The Effects of Teen Pregnancy on Children
Children from homes ran by teenage mothers have to face many obstacles in
life. The incidents of depression and mental health problems, the lack of
father figures, high rate of poverty. Are just a few obstacles connected to
children in homes run by teenage mothers. Children of teenage mothers are
put at a serious disadvantage when compared to children raised in a “normal”
family. Many people believe that the lack of sex education in schools and
the addition of more federal aid for single parents are major causes for the
country's high rate of teen pregnancies. When the true purpose of sex
education and federal aid is to help strengthen the mother and her child so
that they can eventually lead productive lives.
The absence of a father figure in the home brings a chain reaction of problems that sometime seems never ending. The emotional problems that children suffer because there is no father in their life can be almost hazardous to their future. Many children tend to be effected mentally because these powerful emotions have the strength to do permanent damage in a child's life. Children may experience sadness and depression, aggressive behavior, frequent illness, difficulty in school, eating problems, and sleeping disorders.
(Duncan, S. & Edwards, R)
Many children also suffer from various social difficulties and self-esteem problems that come along with living in a one-parent household. The pressure that children raised by teenage parents go through is tremendous. Children who don't have fathers present in the
home often feel unloved. There is nothing as painful as parental rejection and there is probably no worse of a way to wreck a person's life.

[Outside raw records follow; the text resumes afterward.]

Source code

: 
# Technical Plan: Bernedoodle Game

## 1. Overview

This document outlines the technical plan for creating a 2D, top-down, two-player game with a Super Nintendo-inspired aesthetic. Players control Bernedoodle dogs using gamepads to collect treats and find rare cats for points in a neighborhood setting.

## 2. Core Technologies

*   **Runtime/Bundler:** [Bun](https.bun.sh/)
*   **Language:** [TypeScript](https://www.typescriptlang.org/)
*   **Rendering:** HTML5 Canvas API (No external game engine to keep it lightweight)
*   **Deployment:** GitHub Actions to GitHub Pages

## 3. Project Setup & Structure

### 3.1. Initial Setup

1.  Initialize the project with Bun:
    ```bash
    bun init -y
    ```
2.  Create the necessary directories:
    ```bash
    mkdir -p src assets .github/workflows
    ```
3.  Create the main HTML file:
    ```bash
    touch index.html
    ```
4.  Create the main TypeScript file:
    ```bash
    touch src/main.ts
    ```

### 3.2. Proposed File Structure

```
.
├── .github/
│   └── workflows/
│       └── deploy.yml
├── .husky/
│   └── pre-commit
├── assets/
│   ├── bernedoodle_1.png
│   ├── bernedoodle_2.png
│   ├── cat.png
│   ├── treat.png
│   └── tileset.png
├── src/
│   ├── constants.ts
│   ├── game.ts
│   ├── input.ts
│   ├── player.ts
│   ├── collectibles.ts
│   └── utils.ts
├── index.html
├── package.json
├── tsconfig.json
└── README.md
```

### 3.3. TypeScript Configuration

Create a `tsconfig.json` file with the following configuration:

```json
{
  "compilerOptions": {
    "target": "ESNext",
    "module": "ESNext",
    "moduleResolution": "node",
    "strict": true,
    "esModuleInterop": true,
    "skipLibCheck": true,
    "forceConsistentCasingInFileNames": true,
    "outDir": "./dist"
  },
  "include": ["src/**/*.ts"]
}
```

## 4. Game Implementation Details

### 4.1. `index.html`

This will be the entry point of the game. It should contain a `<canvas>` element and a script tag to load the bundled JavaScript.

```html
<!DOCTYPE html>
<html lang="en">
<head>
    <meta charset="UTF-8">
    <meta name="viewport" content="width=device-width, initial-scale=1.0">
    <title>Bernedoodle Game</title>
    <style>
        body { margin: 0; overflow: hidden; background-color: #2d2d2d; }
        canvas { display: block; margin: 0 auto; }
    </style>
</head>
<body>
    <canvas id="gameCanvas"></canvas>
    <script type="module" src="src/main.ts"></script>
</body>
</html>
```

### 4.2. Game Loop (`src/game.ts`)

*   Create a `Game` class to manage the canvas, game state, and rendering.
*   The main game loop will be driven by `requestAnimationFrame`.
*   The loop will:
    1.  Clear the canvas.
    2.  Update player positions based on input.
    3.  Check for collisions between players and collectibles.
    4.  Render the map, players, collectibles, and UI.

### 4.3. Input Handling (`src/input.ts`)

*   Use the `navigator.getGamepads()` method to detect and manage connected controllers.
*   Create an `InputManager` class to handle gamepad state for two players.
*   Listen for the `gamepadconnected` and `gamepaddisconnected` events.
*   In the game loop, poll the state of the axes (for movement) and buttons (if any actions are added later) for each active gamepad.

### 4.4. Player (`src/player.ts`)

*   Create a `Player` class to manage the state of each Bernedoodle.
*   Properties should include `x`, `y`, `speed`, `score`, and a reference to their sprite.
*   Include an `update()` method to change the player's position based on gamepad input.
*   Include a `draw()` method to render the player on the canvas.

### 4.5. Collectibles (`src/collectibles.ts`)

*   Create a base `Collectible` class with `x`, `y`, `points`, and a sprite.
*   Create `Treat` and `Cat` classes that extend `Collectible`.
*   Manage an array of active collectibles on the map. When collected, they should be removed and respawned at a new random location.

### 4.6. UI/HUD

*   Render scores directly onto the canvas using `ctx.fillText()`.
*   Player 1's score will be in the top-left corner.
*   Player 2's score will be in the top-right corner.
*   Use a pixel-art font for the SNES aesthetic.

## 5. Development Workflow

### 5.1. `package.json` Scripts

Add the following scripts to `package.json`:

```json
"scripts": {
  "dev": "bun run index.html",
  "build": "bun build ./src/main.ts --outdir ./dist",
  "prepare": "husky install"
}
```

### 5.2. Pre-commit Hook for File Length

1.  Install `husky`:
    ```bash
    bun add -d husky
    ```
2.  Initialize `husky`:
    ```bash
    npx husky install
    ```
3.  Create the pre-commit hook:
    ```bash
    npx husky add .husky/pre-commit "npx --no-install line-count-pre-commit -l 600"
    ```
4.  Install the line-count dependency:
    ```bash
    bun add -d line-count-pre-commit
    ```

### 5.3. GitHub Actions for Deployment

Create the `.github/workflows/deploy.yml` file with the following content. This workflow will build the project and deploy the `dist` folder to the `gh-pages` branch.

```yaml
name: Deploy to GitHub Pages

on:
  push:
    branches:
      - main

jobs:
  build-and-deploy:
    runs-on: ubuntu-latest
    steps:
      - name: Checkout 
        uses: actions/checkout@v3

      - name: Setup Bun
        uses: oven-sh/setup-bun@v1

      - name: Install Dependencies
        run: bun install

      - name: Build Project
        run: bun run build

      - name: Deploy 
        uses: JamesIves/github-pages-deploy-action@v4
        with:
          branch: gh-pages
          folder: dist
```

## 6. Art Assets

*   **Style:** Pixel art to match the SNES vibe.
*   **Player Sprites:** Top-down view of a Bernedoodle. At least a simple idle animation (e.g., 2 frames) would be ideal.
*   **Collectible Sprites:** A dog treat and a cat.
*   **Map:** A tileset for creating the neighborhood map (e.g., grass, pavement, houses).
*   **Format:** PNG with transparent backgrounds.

Children are attention seekers, if you sit back and watch a child you will notice that they will do almost anything in the world to get someone to notice them. When a child is missing a parent in the home they will reach out and try to get the attention of just about anyone who will give it to them, just because they are longing for that missing attention. Other children react just the opposite, if they are not used to a person of the opposite or same sex giving them attention they may become very shy or even scared because they do not know how to react around that person.

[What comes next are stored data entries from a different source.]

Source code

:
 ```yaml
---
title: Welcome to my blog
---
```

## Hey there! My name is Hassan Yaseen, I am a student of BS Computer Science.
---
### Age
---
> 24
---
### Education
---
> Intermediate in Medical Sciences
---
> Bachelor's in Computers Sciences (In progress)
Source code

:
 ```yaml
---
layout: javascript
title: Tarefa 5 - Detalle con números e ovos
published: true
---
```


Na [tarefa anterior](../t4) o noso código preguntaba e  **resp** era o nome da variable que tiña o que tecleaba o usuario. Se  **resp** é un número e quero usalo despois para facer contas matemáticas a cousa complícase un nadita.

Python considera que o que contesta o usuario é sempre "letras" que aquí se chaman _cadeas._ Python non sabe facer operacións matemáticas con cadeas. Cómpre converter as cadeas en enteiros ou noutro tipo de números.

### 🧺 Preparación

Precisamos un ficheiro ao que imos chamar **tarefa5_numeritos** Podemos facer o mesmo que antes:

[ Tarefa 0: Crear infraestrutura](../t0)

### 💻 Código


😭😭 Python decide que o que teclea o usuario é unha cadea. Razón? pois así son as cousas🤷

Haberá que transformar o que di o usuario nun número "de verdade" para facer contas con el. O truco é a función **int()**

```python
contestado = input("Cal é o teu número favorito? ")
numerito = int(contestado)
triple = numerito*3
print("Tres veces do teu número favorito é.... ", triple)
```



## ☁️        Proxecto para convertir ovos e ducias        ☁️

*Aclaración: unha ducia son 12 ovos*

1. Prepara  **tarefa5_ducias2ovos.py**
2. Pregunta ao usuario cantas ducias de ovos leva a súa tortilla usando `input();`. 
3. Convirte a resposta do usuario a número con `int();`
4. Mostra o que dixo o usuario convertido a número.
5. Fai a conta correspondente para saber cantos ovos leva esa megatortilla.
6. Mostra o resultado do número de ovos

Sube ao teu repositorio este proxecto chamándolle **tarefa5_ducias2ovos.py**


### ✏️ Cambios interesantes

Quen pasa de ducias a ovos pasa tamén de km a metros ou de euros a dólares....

Males are affected differently by the absence of a father than females are. A boy needs a male role model in his life so that he can learn how to become a man. Children who don't have good role models often choose negative, tasteless characters to mold themselves after. These children become drawn to many of the dangerous risks associated with children who are raised by teenage parents. "Males that grow up in one-parent homes may gain negative personality traits like immaturity, laziness, and disrespect for women (Meurer, Meurer, & Holloway,1996)."

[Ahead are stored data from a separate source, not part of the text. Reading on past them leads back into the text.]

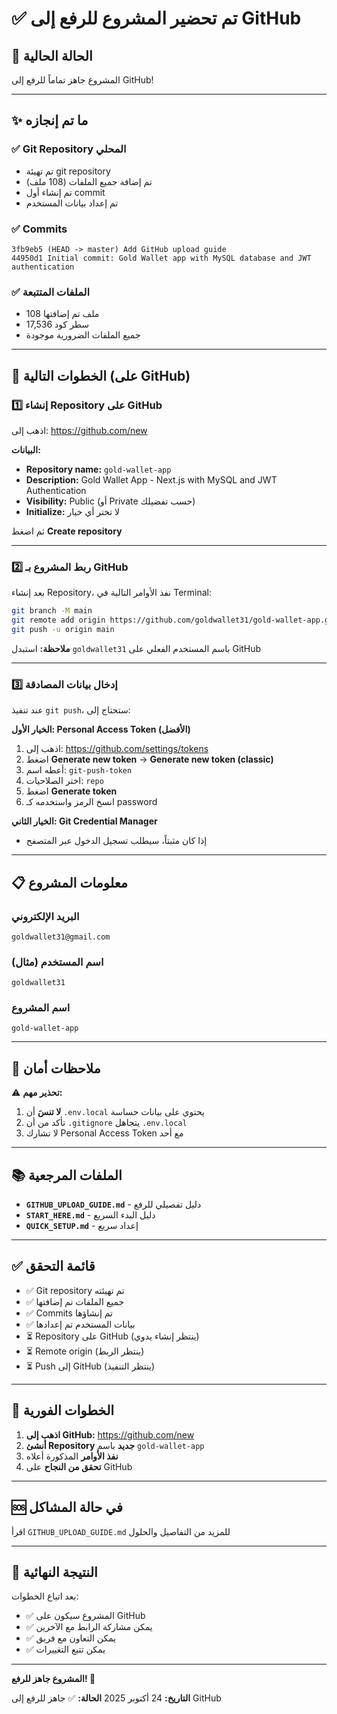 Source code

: # ✅ تم تحضير المشروع للرفع إلى GitHub

## 🎉 الحالة الحالية

المشروع جاهز تماماً للرفع إلى GitHub!

---

## ✨ ما تم إنجازه

### ✅ Git Repository المحلي
- تم تهيئة git repository
- تم إضافة جميع الملفات (108 ملف)
- تم إنشاء أول commit
- تم إعداد بيانات المستخدم

### ✅ Commits
```
3fb9eb5 (HEAD -> master) Add GitHub upload guide
44950d1 Initial commit: Gold Wallet app with MySQL database and JWT authentication
```

### ✅ الملفات المتتبعة
- 108 ملف تم إضافتها
- 17,536 سطر كود
- جميع الملفات الضرورية موجودة

---

## 🚀 الخطوات التالية (على GitHub)

### 1️⃣ إنشاء Repository على GitHub

اذهب إلى: https://github.com/new

**البيانات:**
- **Repository name:** `gold-wallet-app`
- **Description:** Gold Wallet App - Next.js with MySQL and JWT Authentication
- **Visibility:** Public (أو Private حسب تفضيلك)
- **Initialize:** لا تختر أي خيار

ثم اضغط **Create repository**

---

### 2️⃣ ربط المشروع بـ GitHub

بعد إنشاء Repository، نفذ الأوامر التالية في Terminal:

```bash
git branch -M main
git remote add origin https://github.com/goldwallet31/gold-wallet-app.git
git push -u origin main
```

**ملاحظة:** استبدل `goldwallet31` باسم المستخدم الفعلي على GitHub

---

### 3️⃣ إدخال بيانات المصادقة

عند تنفيذ `git push`، ستحتاج إلى:

**الخيار الأول: Personal Access Token (الأفضل)**
1. اذهب إلى: https://github.com/settings/tokens
2. اضغط **Generate new token** → **Generate new token (classic)**
3. أعطه اسم: `git-push-token`
4. اختر الصلاحيات: `repo`
5. اضغط **Generate token**
6. انسخ الرمز واستخدمه كـ password

**الخيار الثاني: Git Credential Manager**
- إذا كان مثبتاً، سيطلب تسجيل الدخول عبر المتصفح

---

## 📋 معلومات المشروع

### البريد الإلكتروني
```
goldwallet31@gmail.com
```

### اسم المستخدم (مثال)
```
goldwallet31
```

### اسم المشروع
```
gold-wallet-app
```

---

## 🔐 ملاحظات أمان

⚠️ **تحذير مهم:**

1. **لا تنسَ** أن `.env.local` يحتوي على بيانات حساسة
2. تأكد من أن `.gitignore` يتجاهل `.env.local`
3. لا تشارك Personal Access Token مع أحد

---

## 📚 الملفات المرجعية

- **`GITHUB_UPLOAD_GUIDE.md`** - دليل تفصيلي للرفع
- **`START_HERE.md`** - دليل البدء السريع
- **`QUICK_SETUP.md`** - إعداد سريع

---

## ✅ قائمة التحقق

- ✅ Git repository تم تهيئته
- ✅ جميع الملفات تم إضافتها
- ✅ Commits تم إنشاؤها
- ✅ بيانات المستخدم تم إعدادها
- ⏳ Repository على GitHub (ينتظر إنشاء يدوي)
- ⏳ Remote origin (ينتظر الربط)
- ⏳ Push إلى GitHub (ينتظر التنفيذ)

---

## 🎯 الخطوات الفورية

1. **اذهب إلى GitHub:** https://github.com/new
2. **أنشئ Repository جديد** باسم `gold-wallet-app`
3. **نفذ الأوامر** المذكورة أعلاه
4. **تحقق من النجاح** على GitHub

---

## 🆘 في حالة المشاكل

اقرأ `GITHUB_UPLOAD_GUIDE.md` للمزيد من التفاصيل والحلول

---

## 🎉 النتيجة النهائية

بعد اتباع الخطوات:
- ✅ المشروع سيكون على GitHub
- ✅ يمكن مشاركة الرابط مع الآخرين
- ✅ يمكن التعاون مع فريق
- ✅ يمكن تتبع التغييرات

---

**المشروع جاهز للرفع! 🚀**

**التاريخ:** 24 أكتوبر 2025
**الحالة:** ✅ جاهز للرفع إلى GitHub

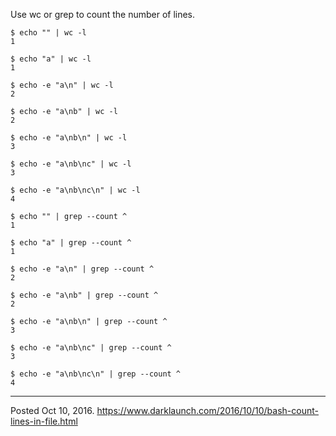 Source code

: Use wc or grep to count the number of lines.

```
$ echo "" | wc -l
1

$ echo "a" | wc -l
1

$ echo -e "a\n" | wc -l
2

$ echo -e "a\nb" | wc -l
2

$ echo -e "a\nb\n" | wc -l
3

$ echo -e "a\nb\nc" | wc -l
3

$ echo -e "a\nb\nc\n" | wc -l
4
```

```
$ echo "" | grep --count ^
1

$ echo "a" | grep --count ^
1

$ echo -e "a\n" | grep --count ^
2

$ echo -e "a\nb" | grep --count ^
2

$ echo -e "a\nb\n" | grep --count ^
3

$ echo -e "a\nb\nc" | grep --count ^
3

$ echo -e "a\nb\nc\n" | grep --count ^
4
```

---


Posted Oct 10, 2016.
https://www.darklaunch.com/2016/10/10/bash-count-lines-in-file.html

Females who grow up without fathers in the home usually end up having pre-marital sex . (Duncan, S. & Edwards, R ) " They subconsciously want to make up for the affection that they didn't receive from their fathers. They become too dependent on men because they want someone who can replace their father. These women usually don't know how to relate to other males and they have the wrong idea about what a relationship should be like. In my opinion this is how the whole cycle of teenage pregnancy repeats itself.
Girls may even grow up to hate men because of resentment toward absent fathers. The change from the traditional nuclear family to one-parent homes has been fast paced in the United States. "In many Western industrialized societies, the one-parent family is becoming more common and tolerated (. Duncan, S. & Edwards, R)." However they often have not proven to be successful.
"Since 1970, the percentage of children living with single parents has doubled, from 12 to 27 percent, because of the increases in the divorce rate and the number of unmarried parents. Single parent families now include more than 18 million children and comprise the most common non-nuclear family (Meurer, Meurer, & Holloway,1996)."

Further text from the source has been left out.